O estilo de Gauld, caracterizado por traços limpos e personagens
minimalistas, encontrou um lar nas páginas de publicações como The Guardian,
The New Yorker e The New York Times. Sua capacidade de destilar
ideias complexas em vinhetas aparentemente simples lhe rendeu o status de
mestre da comunicação visual para muitos leitores.
Além de suas colaborações com jornais e revistas importantes,
Gauld publicou vários livros, consolidando seu status como um criador ativo.
Entre suas obras mais notáveis estão Golias (2019), Guarda Lunar (2021)
e, claro, A
vingança das bibliotecas, onde
demonstra seu amor pela literatura e sua capacidade de misturar o cômico com o
reflexivo.
Em A vingança das bibliotecas encontraremos uma coleção
de histórias em quadrinhos que gira em torno das experiências compartilhadas em
torno da leitura e da criação da escrita. Estamos, portanto, e em primeiro
lugar, diante de uma obra dirigida de forma muito específica a um público formado.
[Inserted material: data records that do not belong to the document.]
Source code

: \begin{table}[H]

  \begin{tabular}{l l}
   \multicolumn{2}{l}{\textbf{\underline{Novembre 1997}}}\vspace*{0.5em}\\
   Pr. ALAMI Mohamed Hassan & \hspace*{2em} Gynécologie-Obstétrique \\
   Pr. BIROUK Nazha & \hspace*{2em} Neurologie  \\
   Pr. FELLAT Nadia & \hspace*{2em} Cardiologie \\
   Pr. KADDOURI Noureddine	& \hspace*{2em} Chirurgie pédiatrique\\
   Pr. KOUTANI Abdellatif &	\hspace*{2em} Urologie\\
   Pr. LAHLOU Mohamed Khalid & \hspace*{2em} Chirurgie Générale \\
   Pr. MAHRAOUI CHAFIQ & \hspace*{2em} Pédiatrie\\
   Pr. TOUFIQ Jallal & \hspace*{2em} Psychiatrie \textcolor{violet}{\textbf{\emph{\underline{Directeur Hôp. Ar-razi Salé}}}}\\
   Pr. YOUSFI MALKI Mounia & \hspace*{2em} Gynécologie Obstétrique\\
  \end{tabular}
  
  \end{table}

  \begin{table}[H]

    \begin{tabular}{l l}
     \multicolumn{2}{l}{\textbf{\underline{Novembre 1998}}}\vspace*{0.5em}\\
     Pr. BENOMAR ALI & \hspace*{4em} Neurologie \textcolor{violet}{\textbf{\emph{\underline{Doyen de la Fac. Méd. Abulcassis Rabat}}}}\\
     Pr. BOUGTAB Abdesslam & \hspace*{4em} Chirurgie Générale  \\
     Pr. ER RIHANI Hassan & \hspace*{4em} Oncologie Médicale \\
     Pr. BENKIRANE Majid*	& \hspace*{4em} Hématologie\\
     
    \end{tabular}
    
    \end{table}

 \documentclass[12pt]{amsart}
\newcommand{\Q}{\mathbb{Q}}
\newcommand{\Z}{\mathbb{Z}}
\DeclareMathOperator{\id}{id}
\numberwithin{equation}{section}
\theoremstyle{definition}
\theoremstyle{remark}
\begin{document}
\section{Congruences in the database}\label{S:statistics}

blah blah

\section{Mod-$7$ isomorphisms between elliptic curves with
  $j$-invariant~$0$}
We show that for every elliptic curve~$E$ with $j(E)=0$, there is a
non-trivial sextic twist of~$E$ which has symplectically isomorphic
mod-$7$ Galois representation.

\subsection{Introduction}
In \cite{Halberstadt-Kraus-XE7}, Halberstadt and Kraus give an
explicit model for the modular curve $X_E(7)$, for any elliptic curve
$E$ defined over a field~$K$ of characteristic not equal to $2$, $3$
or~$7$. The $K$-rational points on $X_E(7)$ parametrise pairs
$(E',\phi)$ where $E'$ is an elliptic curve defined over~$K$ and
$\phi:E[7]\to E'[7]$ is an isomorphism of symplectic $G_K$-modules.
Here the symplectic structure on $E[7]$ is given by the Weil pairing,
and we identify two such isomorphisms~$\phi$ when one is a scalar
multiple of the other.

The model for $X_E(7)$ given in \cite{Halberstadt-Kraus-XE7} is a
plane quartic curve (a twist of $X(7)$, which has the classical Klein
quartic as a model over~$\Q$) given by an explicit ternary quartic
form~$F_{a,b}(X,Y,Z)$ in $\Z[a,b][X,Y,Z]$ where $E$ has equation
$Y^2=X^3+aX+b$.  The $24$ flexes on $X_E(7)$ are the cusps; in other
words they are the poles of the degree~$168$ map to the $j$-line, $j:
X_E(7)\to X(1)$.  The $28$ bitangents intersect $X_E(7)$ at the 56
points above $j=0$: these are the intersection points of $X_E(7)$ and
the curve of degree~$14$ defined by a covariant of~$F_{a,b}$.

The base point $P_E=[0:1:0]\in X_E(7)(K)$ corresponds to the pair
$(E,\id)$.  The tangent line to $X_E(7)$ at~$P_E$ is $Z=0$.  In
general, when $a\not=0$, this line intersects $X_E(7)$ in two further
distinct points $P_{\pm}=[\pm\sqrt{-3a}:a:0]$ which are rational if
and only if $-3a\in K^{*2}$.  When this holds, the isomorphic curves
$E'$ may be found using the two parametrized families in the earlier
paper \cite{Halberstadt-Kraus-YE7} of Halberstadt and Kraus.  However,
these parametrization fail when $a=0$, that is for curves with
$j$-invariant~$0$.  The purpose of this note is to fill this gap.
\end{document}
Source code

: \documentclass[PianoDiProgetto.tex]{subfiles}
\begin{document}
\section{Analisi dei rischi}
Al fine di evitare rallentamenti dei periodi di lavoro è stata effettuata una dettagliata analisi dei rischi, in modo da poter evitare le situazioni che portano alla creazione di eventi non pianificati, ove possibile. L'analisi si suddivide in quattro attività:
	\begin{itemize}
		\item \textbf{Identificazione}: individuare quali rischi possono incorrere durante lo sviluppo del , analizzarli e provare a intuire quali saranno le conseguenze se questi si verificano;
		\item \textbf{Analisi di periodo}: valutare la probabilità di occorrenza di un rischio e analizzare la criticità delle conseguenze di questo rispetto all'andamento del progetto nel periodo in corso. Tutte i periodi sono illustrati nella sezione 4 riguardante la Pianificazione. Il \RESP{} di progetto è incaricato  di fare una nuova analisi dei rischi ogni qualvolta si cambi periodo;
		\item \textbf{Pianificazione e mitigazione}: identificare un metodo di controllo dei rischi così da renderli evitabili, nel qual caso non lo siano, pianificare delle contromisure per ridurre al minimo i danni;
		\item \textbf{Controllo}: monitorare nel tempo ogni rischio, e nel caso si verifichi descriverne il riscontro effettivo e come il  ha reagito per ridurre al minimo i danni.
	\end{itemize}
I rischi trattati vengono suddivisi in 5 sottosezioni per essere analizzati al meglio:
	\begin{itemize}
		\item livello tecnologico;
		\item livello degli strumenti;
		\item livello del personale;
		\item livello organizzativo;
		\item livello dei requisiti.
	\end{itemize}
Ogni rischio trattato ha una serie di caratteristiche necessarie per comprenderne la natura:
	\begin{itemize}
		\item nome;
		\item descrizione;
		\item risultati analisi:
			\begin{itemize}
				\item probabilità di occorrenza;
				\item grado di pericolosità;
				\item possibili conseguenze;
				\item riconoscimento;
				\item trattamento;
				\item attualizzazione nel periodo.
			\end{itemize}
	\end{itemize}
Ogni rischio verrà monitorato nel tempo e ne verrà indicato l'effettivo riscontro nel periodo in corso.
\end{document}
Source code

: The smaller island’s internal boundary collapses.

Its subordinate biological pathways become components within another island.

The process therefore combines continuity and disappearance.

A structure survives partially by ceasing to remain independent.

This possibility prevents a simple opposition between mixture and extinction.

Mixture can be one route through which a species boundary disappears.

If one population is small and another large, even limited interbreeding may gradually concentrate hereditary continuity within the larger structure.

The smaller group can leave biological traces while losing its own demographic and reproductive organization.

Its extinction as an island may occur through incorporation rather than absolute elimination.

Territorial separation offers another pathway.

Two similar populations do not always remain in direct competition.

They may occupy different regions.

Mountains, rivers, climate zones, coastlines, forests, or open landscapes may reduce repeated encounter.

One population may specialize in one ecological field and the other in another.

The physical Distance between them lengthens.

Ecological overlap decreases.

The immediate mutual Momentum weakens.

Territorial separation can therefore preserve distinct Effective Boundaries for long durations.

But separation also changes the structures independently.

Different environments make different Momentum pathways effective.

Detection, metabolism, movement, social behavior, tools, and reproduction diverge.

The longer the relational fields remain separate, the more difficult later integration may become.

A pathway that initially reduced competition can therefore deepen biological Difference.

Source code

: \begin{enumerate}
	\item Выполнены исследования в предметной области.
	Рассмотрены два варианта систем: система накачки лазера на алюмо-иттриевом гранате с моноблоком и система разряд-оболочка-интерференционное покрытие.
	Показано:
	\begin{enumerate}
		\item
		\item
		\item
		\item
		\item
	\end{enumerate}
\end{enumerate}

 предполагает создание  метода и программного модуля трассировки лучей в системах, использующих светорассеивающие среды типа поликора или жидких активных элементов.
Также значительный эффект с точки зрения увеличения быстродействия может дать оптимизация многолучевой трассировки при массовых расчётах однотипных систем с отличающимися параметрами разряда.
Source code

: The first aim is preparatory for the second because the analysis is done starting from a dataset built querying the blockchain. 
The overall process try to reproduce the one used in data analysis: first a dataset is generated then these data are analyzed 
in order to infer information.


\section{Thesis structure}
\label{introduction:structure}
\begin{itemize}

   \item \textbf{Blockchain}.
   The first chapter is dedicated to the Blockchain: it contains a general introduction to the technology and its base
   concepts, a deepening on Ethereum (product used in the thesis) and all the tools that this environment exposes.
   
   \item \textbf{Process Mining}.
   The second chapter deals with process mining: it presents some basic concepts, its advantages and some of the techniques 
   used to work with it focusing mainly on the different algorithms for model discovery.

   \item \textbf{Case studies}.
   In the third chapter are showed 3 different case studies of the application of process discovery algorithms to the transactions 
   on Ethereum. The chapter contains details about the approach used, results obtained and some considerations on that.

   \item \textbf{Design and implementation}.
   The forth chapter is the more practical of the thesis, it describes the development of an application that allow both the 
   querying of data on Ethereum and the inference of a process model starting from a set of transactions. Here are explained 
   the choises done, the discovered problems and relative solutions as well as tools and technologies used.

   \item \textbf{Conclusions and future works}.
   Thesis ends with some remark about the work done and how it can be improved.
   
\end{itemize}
O humor que aqui nos é apresentado é muito específico e dificilmente funcionará
com um público mais geral. Estamos falando de piadas baseadas essencialmente em
um de dois princípios: a das referências cultas daquelas que fazem você dar uma
breve risada, e das experiências compartilhadas muito específicas.
O exercício de percorrer suas páginas com o vagar necessário, permite-nos
saborear cada tira em momentos soltos que foram distribuídos ao longo do livro.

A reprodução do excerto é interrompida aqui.